Many Are Cold, but Few Are Frozen

David Lawrence's personal blog

Black Ice, Deep Winter

  I say No to subzero temperatures

I say No to subzero temperatures

Recently, a friend who lives in Mongolia posted a funny comment in Facebook: "It might warm up enough to go skiing this weekend. That sounds ridiculous." It does sound ridiculous, but it's true. Most of this month has been exceptionally cold, and you could lose your entire face to frostbite if you went skiing. Luckily for my friend, it warmed up to the minus teens for a few days, and he managed to go skiing.

The next ten days are going to be rough. It will be in the -30s every day, and tomorrow night the temperature will dip below -40C again. There will also be snow. There isn't much of the white stuff in Mongolia, but when it falls, it doesn't melt until spring. That means May.

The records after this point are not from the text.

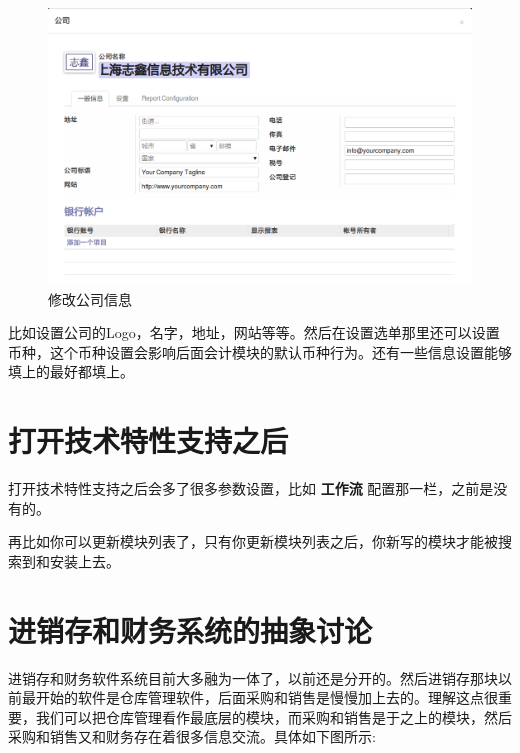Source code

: \documentclass[11pt,a4paper]{sphinxmanual}
\begin{document}
\begin{figure}[H]
\centering
\includegraphics[keepaspectratio,max width=0.95\linewidth]{images/修改公司信息.png}
\caption{修改公司信息}
\end{figure}

比如设置公司的Logo，名字，地址，网站等等。然后在设置选单那里还可以设置币种，这个币种设置会影响后面会计模块的默认币种行为。还有一些信息设置能够填上的最好都填上。



\section{打开技术特性支持之后}
\label{sec-4-8}
打开技术特性支持之后会多了很多参数设置，比如 \textbf{工作流} 配置那一栏，之前是没有的。

再比如你可以更新模块列表了，只有你更新模块列表之后，你新写的模块才能被搜索到和安装上去。



\section{进销存和财务系统的抽象讨论}
\label{sec-4-9}
进销存和财务软件系统目前大多融为一体了，以前还是分开的。然后进销存那块以前最开始的软件是仓库管理软件，后面采购和销售是慢慢加上去的。理解这点很重要，我们可以把仓库管理看作最底层的模块，而采购和销售是于之上的模块，然后采购和销售又和财务存在着很多信息交流。具体如下图所示: 
\end{document}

On the roads, the snow gets pressed into ice by the traffic. Down the center and at the edges it even looks like ice. But everywhere else, it's almost invisible. You can only tell it's there when you're driving or walking across the road and you slip on it.

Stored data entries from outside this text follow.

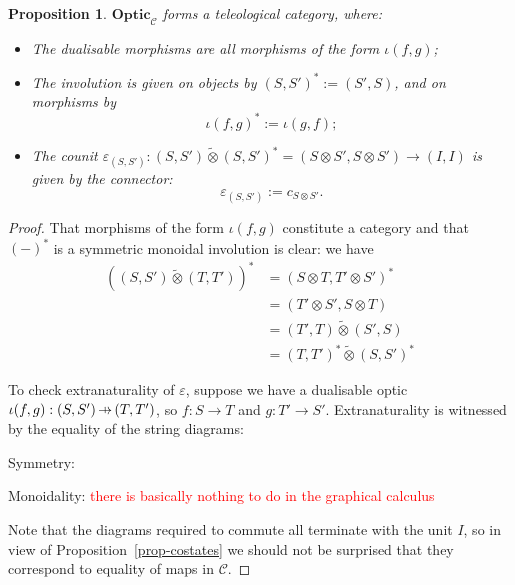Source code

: \documentclass[11pt,a4paper]{article}
\theoremstyle{plain}
\newtheorem{proposition}[theorem]{Proposition}
\theoremstyle{definition}
\newcommand{\C}{\mathscr{C}}
\newcommand{\Optic}{\mathbf{Optic}}
\newcommand{\switched}{\mathbin{\tilde{\otimes}}}
\newcommand{\hto}{\ensuremath{\,\mathaccent\shortmid\rightarrow\,}}
\newcommand{\todo}[1]{\textcolor{red}{\small #1}}
\begin{document}
\begin{proposition}
  $\Optic_\C$ forms a teleological category, where:
  \begin{itemize}
  \item The dualisable morphisms are all morphisms of the form $\iota(f, g)$;
  \item The involution is given on objects by ${(S, S')}^* := (S', S)$, and on morphisms by \[\iota{(f, g)}^* := \iota(g, f);\]
  \item The counit $\varepsilon_{(S, S')} : (S, S') \switched {(S, S')}^* = (S \otimes S', S \otimes S') \to (I, I)$ is given by the connector: \[\varepsilon_{(S, S')} := c_{S \otimes S'}.\]
  \end{itemize}
\end{proposition}
\begin{proof}
  That morphisms of the form $\iota(f, g)$ constitute a category and that ${(-)}^*$ is a symmetric monoidal involution is clear: we have
  \begin{align*}
    \left( (S, S') \switched (T, T') \right)^*
    &= \left( S \otimes T, T' \otimes S' \right)^* \\
    &= \left(T' \otimes S', S \otimes T  \right) \\
    &= (T', T) \switched (S', S) \\
    &= (T, T')^* \switched (S, S')^*
  \end{align*}

  To check extranaturality of $\varepsilon$, suppose we have a dualisable optic $\iota(f, g) : (S, S') \hto (T, T')$, so $f : S \to T$ and $g : T' \to S'$. Extranaturality is witnessed by the equality of the string diagrams:
  \begin{center}
    
    \qquad \raisebox{1.5cm}{$=$} \qquad
    
  \end{center}
  Symmetry:
  \begin{center}
    
    \qquad \raisebox{1.5cm}{$=$} \qquad
    
  \end{center}
  Monoidality: \todo{there is basically nothing to do in the graphical calculus}

  Note that the diagrams required to commute all terminate with the unit $I$, so in view of Proposition~\ref{prop-costates} we should not be surprised that they correspond to equality of maps in $\C$.
\end{proof}
\end{document}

You have to be very careful when you cross the street. If you try to run to beat the traffic, you could easily slip and fall in front of a moving vehicle. It would brake, of course, but then it would slide on the ice right over you. Instead, you have to learn to walk by placing each step directly down, without any horizontal movement, like robots in Japanese research centers.

We are now in deep winter, the middle of the coldest three months of the year. I never thought I would look forward to temperatures in minus single digits.